The liana (Strychnos sp.) is scraped and the shavings kept in a filter made of a leaf; then water warmed in the mouth is poured over it. The liquid passes through the shavings, picking up the curare, which is collected in a bowl made of a gourd at the other end of the filter.
Finally, by boiling the curare extract the liquid is reduced to a thick, black paste into which the darts are dipped.
Darts recently treated with curare drying next to the fire.
The elaboration of the curare it is an exclusively masculine activity that is carried out in the forest, in a small shed built for the circumstance at certain distance of the house. During the whole duration of the elaboration of the poison, the surroundings of that shed are strictly forbidden to the women and the children. Once gathered, the different ingredients cook on slow fire in a pot of mud (ichinkian); after a whole day the decoction acquires the sticky consistency and the intense black color, characteristic of the tseas. During the cooking, the men sing some special anent dedicated to fortify the curare. These enchantments are directed to the tseas in the way to order it that it drinks the blood of the animals against which is used, reciting each species to be hunt one after another. The production of poison also demands a rigorous fast and a total sexual abstinence during the gathering of the ingredients and during it's cooking. Such dispositions are same in all the activities whose success is considered difficult to achieve.

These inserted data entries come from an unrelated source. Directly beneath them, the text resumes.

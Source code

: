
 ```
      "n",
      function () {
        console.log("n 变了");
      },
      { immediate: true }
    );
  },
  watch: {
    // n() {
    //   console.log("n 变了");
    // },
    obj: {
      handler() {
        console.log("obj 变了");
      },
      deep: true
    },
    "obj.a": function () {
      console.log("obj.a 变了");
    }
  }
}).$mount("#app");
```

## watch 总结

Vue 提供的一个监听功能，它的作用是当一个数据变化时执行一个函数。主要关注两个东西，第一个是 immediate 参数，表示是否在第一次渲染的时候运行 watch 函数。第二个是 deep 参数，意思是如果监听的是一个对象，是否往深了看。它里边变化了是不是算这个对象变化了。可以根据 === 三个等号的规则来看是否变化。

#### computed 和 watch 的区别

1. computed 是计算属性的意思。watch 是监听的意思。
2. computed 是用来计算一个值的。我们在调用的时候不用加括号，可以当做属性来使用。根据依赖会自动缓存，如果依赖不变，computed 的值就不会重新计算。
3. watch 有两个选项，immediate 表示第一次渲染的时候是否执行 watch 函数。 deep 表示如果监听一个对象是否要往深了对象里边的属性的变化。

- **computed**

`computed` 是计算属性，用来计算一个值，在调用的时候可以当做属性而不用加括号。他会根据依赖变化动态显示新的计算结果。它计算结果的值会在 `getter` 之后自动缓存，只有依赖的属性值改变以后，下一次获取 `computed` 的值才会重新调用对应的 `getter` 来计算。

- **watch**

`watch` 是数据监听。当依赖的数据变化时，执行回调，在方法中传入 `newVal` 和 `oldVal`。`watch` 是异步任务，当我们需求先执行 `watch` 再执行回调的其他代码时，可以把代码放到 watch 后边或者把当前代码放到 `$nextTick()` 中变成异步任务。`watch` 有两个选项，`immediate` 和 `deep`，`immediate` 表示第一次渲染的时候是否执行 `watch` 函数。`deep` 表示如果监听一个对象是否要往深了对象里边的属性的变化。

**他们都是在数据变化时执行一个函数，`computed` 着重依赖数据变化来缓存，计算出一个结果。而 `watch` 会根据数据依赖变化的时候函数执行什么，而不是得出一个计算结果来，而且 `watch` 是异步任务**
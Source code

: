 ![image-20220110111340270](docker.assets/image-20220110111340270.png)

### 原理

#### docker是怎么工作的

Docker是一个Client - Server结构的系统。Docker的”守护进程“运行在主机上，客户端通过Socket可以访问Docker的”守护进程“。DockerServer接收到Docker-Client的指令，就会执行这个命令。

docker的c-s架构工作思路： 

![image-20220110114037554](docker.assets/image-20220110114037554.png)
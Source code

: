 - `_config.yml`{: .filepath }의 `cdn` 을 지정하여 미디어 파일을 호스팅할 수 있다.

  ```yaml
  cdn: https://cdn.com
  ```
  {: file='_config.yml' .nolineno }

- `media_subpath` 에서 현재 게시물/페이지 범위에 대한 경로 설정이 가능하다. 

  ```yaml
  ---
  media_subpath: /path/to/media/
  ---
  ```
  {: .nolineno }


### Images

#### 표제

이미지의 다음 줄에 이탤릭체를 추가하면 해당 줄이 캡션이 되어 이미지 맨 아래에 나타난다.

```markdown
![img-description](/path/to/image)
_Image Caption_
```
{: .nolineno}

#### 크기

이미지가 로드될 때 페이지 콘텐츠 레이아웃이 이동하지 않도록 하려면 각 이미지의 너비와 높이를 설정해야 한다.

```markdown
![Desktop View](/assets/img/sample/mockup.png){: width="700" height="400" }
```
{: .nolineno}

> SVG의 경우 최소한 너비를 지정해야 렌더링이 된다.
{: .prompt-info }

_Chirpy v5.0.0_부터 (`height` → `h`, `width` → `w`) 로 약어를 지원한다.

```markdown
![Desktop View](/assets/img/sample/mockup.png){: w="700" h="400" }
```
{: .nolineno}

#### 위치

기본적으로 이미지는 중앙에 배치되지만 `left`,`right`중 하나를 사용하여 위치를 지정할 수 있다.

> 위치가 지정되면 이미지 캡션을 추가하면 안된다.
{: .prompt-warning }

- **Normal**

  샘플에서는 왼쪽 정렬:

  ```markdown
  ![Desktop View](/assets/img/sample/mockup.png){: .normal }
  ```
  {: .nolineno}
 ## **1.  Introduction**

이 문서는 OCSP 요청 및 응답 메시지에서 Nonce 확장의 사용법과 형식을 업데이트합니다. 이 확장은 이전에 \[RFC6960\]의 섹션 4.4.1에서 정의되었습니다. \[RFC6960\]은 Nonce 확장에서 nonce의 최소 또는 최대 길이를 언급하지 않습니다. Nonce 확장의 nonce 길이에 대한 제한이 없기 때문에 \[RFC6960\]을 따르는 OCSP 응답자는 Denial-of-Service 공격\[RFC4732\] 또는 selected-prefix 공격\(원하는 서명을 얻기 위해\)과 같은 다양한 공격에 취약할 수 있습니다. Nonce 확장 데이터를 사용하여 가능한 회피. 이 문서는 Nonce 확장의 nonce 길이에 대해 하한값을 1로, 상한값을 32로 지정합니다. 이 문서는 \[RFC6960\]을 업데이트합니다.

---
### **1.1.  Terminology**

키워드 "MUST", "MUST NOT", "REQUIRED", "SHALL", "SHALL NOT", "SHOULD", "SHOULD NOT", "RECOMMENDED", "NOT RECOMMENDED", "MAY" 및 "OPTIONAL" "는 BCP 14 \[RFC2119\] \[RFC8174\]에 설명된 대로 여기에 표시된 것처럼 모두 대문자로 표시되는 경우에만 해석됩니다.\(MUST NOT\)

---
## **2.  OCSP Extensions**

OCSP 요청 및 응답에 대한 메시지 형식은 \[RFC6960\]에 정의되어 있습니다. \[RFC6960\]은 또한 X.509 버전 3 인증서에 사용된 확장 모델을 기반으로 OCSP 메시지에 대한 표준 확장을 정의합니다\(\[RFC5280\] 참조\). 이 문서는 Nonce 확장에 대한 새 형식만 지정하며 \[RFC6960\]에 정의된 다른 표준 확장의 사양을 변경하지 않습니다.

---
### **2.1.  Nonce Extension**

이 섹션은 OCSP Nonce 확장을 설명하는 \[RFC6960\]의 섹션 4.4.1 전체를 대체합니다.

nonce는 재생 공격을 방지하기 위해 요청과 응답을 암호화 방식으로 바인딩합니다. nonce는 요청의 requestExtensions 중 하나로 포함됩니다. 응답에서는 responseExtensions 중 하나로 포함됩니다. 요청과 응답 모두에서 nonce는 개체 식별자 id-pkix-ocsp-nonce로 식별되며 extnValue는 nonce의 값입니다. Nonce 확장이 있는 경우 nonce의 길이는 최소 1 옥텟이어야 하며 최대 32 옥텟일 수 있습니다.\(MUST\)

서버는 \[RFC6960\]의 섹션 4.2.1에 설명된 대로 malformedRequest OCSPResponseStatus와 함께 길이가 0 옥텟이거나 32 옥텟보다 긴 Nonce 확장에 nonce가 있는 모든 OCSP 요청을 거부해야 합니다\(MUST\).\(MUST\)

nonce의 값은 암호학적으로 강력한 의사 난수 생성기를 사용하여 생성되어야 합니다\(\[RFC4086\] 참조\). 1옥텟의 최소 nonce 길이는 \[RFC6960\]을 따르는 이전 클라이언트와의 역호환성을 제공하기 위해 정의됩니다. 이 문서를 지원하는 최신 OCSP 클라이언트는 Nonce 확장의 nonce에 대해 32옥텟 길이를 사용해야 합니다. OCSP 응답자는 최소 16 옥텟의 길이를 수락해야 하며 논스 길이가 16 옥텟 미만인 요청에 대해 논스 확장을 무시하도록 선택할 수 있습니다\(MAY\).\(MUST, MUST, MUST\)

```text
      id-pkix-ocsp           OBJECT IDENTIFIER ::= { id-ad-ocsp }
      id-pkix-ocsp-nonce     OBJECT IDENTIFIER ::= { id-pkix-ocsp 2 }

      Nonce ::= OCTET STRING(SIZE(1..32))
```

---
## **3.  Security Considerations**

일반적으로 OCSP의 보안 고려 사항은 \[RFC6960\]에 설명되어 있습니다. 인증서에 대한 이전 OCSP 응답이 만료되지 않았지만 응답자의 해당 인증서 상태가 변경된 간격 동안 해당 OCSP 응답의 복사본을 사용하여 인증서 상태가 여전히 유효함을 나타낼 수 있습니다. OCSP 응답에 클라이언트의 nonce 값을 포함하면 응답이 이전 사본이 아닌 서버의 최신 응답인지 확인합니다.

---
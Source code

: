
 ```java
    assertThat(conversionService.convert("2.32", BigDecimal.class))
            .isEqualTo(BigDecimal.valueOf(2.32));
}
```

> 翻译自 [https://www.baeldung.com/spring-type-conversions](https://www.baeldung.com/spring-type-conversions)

As during certain phases of the horticultural work, the effectiveness of the curare is also bound to the respect of nutritious prohibitions not only imposed the man that elaborates it, but to all the members of his family. During the production of the tseas and during the minimum time of one week after elaboration, it is forbidden to all the people of the house to consume sugary foods, especially sugarcane and papayas. The logic of the contrary works here clearly, since those two fruits are the grate antidotes of the curare and they should be absorbed in big quantities to counteract the effects in the event of accident of manipulation. Although it becomes less urgent once past the time of regulation, this prohibition of sugared food stays partially valid for the user of the curare. Indeed, the hunters practically never eat sugary foods and they abstain from consuming honey, the tasting of that nectar is reserved to women and children from then on. It is said that the honey weakens the poison and lungs, with it one loses a force to blow, making impossible the use a blowpipe.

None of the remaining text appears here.